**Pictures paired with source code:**
===============
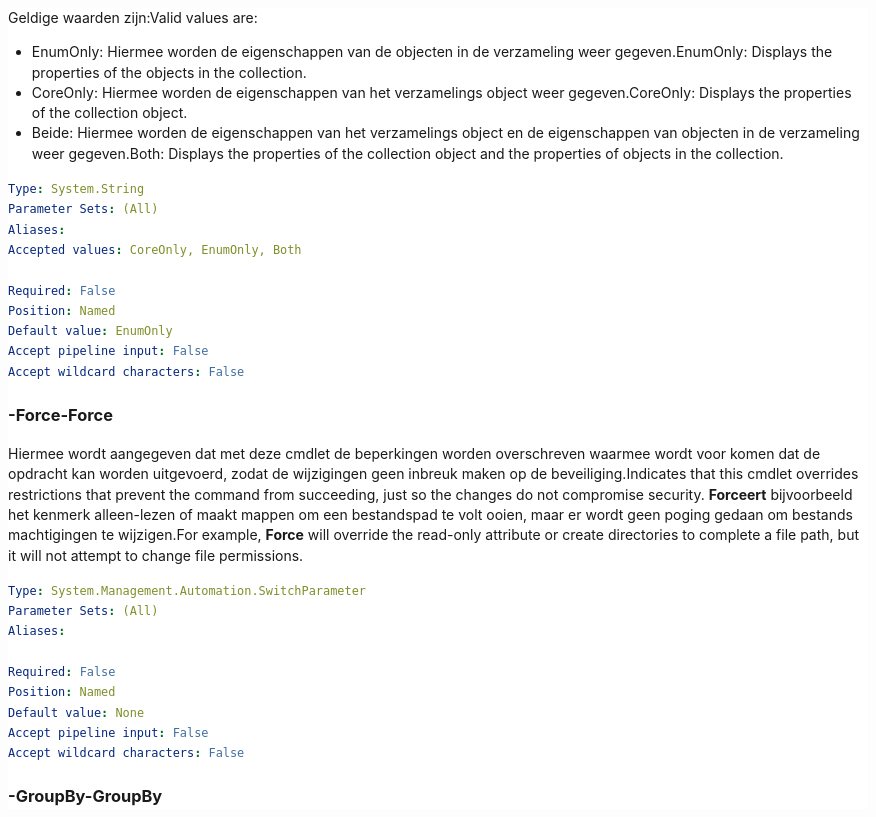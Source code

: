 <span data-ttu-id="060fc-139">Geldige waarden zijn:</span><span class="sxs-lookup"><span data-stu-id="060fc-139">Valid values are:</span></span>

- <span data-ttu-id="060fc-140">EnumOnly: Hiermee worden de eigenschappen van de objecten in de verzameling weer gegeven.</span><span class="sxs-lookup"><span data-stu-id="060fc-140">EnumOnly: Displays the properties of the objects in the collection.</span></span>
- <span data-ttu-id="060fc-141">CoreOnly: Hiermee worden de eigenschappen van het verzamelings object weer gegeven.</span><span class="sxs-lookup"><span data-stu-id="060fc-141">CoreOnly: Displays the properties of the collection object.</span></span>
- <span data-ttu-id="060fc-142">Beide: Hiermee worden de eigenschappen van het verzamelings object en de eigenschappen van objecten in de verzameling weer gegeven.</span><span class="sxs-lookup"><span data-stu-id="060fc-142">Both: Displays the properties of the collection object and the properties of objects in the collection.</span></span>

```yaml
Type: System.String
Parameter Sets: (All)
Aliases:
Accepted values: CoreOnly, EnumOnly, Both

Required: False
Position: Named
Default value: EnumOnly
Accept pipeline input: False
Accept wildcard characters: False
```

### <span data-ttu-id="060fc-143">-Force</span><span class="sxs-lookup"><span data-stu-id="060fc-143">-Force</span></span>

<span data-ttu-id="060fc-144">Hiermee wordt aangegeven dat met deze cmdlet de beperkingen worden overschreven waarmee wordt voor komen dat de opdracht kan worden uitgevoerd, zodat de wijzigingen geen inbreuk maken op de beveiliging.</span><span class="sxs-lookup"><span data-stu-id="060fc-144">Indicates that this cmdlet overrides restrictions that prevent the command from succeeding, just so the changes do not compromise security.</span></span> <span data-ttu-id="060fc-145">**Forceert** bijvoorbeeld het kenmerk alleen-lezen of maakt mappen om een bestandspad te volt ooien, maar er wordt geen poging gedaan om bestands machtigingen te wijzigen.</span><span class="sxs-lookup"><span data-stu-id="060fc-145">For example, **Force** will override the read-only attribute or create directories to complete a file path, but it will not attempt to change file permissions.</span></span>

```yaml
Type: System.Management.Automation.SwitchParameter
Parameter Sets: (All)
Aliases:

Required: False
Position: Named
Default value: None
Accept pipeline input: False
Accept wildcard characters: False
```

### <span data-ttu-id="060fc-146">-GroupBy</span><span class="sxs-lookup"><span data-stu-id="060fc-146">-GroupBy</span></span>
===============
**About this exercise:** The data shown above must be printed again exactly, with no images included.

**Response area:**
Source code

: <span data-ttu-id="060fc-139">Geldige waarden zijn:</span><span class="sxs-lookup"><span data-stu-id="060fc-139">Valid values are:</span></span>

- <span data-ttu-id="060fc-140">EnumOnly: Hiermee worden de eigenschappen van de objecten in de verzameling weer gegeven.</span><span class="sxs-lookup"><span data-stu-id="060fc-140">EnumOnly: Displays the properties of the objects in the collection.</span></span>
- <span data-ttu-id="060fc-141">CoreOnly: Hiermee worden de eigenschappen van het verzamelings object weer gegeven.</span><span class="sxs-lookup"><span data-stu-id="060fc-141">CoreOnly: Displays the properties of the collection object.</span></span>
- <span data-ttu-id="060fc-142">Beide: Hiermee worden de eigenschappen van het verzamelings object en de eigenschappen van objecten in de verzameling weer gegeven.</span><span class="sxs-lookup"><span data-stu-id="060fc-142">Both: Displays the properties of the collection object and the properties of objects in the collection.</span></span>

```yaml
Type: System.String
Parameter Sets: (All)
Aliases:
Accepted values: CoreOnly, EnumOnly, Both

Required: False
Position: Named
Default value: EnumOnly
Accept pipeline input: False
Accept wildcard characters: False
```

### <span data-ttu-id="060fc-143">-Force</span><span class="sxs-lookup"><span data-stu-id="060fc-143">-Force</span></span>

<span data-ttu-id="060fc-144">Hiermee wordt aangegeven dat met deze cmdlet de beperkingen worden overschreven waarmee wordt voor komen dat de opdracht kan worden uitgevoerd, zodat de wijzigingen geen inbreuk maken op de beveiliging.</span><span class="sxs-lookup"><span data-stu-id="060fc-144">Indicates that this cmdlet overrides restrictions that prevent the command from succeeding, just so the changes do not compromise security.</span></span> <span data-ttu-id="060fc-145">**Forceert** bijvoorbeeld het kenmerk alleen-lezen of maakt mappen om een bestandspad te volt ooien, maar er wordt geen poging gedaan om bestands machtigingen te wijzigen.</span><span class="sxs-lookup"><span data-stu-id="060fc-145">For example, **Force** will override the read-only attribute or create directories to complete a file path, but it will not attempt to change file permissions.</span></span>

```yaml
Type: System.Management.Automation.SwitchParameter
Parameter Sets: (All)
Aliases:

Required: False
Position: Named
Default value: None
Accept pipeline input: False
Accept wildcard characters: False
```

### <span data-ttu-id="060fc-146">-GroupBy</span><span class="sxs-lookup"><span data-stu-id="060fc-146">-GroupBy</span></span>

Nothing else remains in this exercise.